What is being asked: Look through the lines below for the word "nodes", and copy every line that has it.

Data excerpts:
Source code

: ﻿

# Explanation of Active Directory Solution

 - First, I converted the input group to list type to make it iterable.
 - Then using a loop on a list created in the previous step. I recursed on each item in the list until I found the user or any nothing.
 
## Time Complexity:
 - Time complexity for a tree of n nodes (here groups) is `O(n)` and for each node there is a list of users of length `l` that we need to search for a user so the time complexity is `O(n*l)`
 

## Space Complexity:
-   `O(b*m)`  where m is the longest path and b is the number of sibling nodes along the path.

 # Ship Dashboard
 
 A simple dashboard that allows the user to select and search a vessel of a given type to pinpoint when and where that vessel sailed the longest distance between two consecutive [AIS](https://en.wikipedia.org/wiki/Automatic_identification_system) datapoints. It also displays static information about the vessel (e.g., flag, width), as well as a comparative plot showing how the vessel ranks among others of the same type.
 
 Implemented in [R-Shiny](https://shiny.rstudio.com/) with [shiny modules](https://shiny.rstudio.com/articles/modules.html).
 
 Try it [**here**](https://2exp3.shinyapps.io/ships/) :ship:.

Solution to the problem:
 - Time complexity for a tree of n nodes (here groups) is `O(n)` and for each node there is a list of users of length `l` that we need to search for a user so the time complexity is `O(n*l)`
-   `O(b*m)`  where m is the longest path and b is the number of sibling nodes along the path.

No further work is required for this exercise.